About The Author

Like a lot of runners I didn’t enjoy running at school, mainly because of the way it was taught, the teachers used to point to the right and say “One lap of the school, off you go.”  Sometimes they didn’t even point.

If you weren’t in the first five to finish then you were an idiot.  Also, if you weren’t ‘playing football hard enough’ you were made to run laps of the pitch as a punishment (different times I know) so I didn’t much like running.

Twenty years passed before I returned to running in an effort to lose weight. Starting with the goal of running 5K, I found that away from the school system of using running as a punishment I actually loved to run.  I’m big so I’ve always trained; boxing, weight lifting, power lifting, Salsa dancing, I even became a Salsa instructor for a while, before I became a Coach and the running took over.

One of the great things about running is that you don’t need a membership, you don’t need any special equipment or even any form of training.  I liked getting away from my desk where I had been working as a solicitor for nearly twenty years, I loved the endorphins and I especially loved seeing how I was improving, getting better week by week.

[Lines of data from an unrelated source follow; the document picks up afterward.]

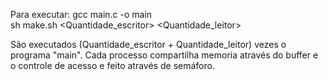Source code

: Para executar:
gcc main.c -o main  
sh make.sh <Quantidade_escritor> <Quantidade_leitor>

São executados (Quantidade_escritor + Quantidade_leitor) vezes o programa "main". 
Cada processo compartilha memoria através do buffer e o controle de acesso e feito através de semáforo. 
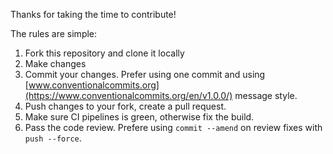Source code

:Thanks for taking the time to contribute!

The rules are simple:
 1. Fork this repository and clone it locally
 2. Make changes
 3. Commit your changes. Prefer using one commit and using [www.conventionalcommits.org](https://www.conventionalcommits.org/en/v1.0.0/)
 message style.
 4. Push changes to your fork, create a pull request.
 5. Make sure CI pipelines is green, otherwise fix the build.
 6. Pass the code review. Prefere using `commit --amend` on review fixes with `push --force`.
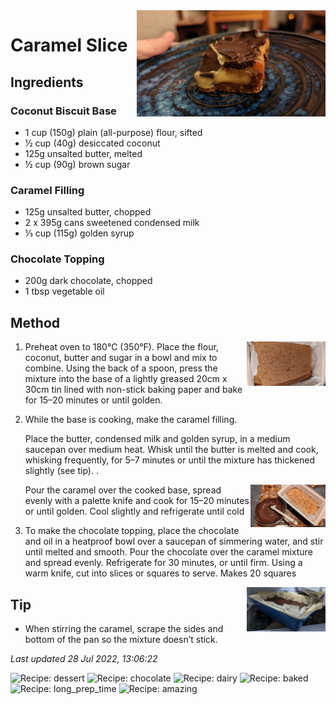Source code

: <img src="caramelslice/images/main.jpg" width="60%" align="right" />

# Caramel Slice

## Ingredients

### Coconut Biscuit Base

- 1 cup (150g) plain (all-purpose) flour, sifted
- ½ cup (40g) desiccated coconut
- 125g unsalted butter, melted
- ½ cup (90g) brown sugar

### Caramel Filling

- 125g unsalted butter, chopped
- 2 x 395g cans sweetened condensed milk
- ⅓ cup (115g) golden syrup

### Chocolate Topping

- 200g dark chocolate, chopped
- 1 tbsp vegetable oil

## Method

<img src="caramelslice/images/1.jpg" width="25%" align="right" />

1. Preheat oven to 180°C (350°F). Place the flour, coconut, butter and sugar in a bowl and mix to combine. Using the back of a spoon, press the mixture into the base of a lightly greased 20cm x 30cm tin lined with non-stick baking paper and bake for 15–20 minutes or until golden.

2. While the base is cooking, make the caramel filling.
    
    Place the butter, condensed milk and golden syrup, in a medium saucepan over medium heat. Whisk until the butter is melted and cook, whisking frequently, for 5–7 minutes or until the mixture has thickened slightly (see tip). .

    <img src="caramelslice/images/5.jpg" width="25%" align="right" />
    
    Pour the caramel over the cooked base, spread evenly with a palette knife and cook for 15–20 minutes or until golden. Cool slightly and refrigerate until cold

3. To make the chocolate topping, place the chocolate and oil in a heatproof bowl over a saucepan of simmering water, and stir until melted and smooth. Pour the chocolate over the caramel mixture and spread evenly. Refrigerate for 30 minutes, or until firm. Using a warm knife, cut into slices or squares to serve. Makes 20 squares

<img src="caramelslice/images/6.jpg" width="25%" align="right" />

## Tip
- When stirring the caramel, scrape the sides and bottom of the pan so the mixture doesn’t stick.

*Last updated 28 Jul 2022, 13:06:22*

![Recipe: dessert](https://img.shields.io/badge/tag-dessert-blue.svg) ![Recipe: chocolate](https://img.shields.io/badge/tag-chocolate-blue.svg) ![Recipe: dairy](https://img.shields.io/badge/tag-dairy-blue.svg) ![Recipe: baked](https://img.shields.io/badge/tag-baked-blue.svg) ![Recipe: long_prep_time](https://img.shields.io/badge/tag-long_prep_time-blue.svg) ![Recipe: amazing](https://img.shields.io/badge/tag-amazing-blue.svg)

I still remember the first time I ran 5K, it took 48 minutes (on a treadmill) and I was shattered at the end of it.  I was a mess.  A few days later I did it again, and then I did it again, I ran faster and then I ran further.  I found that I could run 10K.  I kept going, I joined a running club and managed to run 13.1 miles (a half marathon) and then in Edinburgh I ran my first marathon.  26.2 miles.  It was wonderful.

So I did it again, Snowdon, Barcelona, London, Liverpool.  I was on fire.

Then, in 2012 whilst training for my next marathon, I was diagnosed with Type I Diabetes (see my Diabetes page for more on that).  I thought that the diagnosis would mean that I would have to live a smaller life as constant insulin injections and food management would make marathon running close to impossible, but thanks to a fantastic consultant and superb medical team, I quietly started to make the changes required, all with the goal to run another marathon.

Since diagnosis I have completed more marathons with Type I Diabetes than I have without.  I became an Assistant Coach and then a Coach In Running Fitness with England Athletics and made the decision to give up being a lawyer so that I could concentrate on writing and coaching.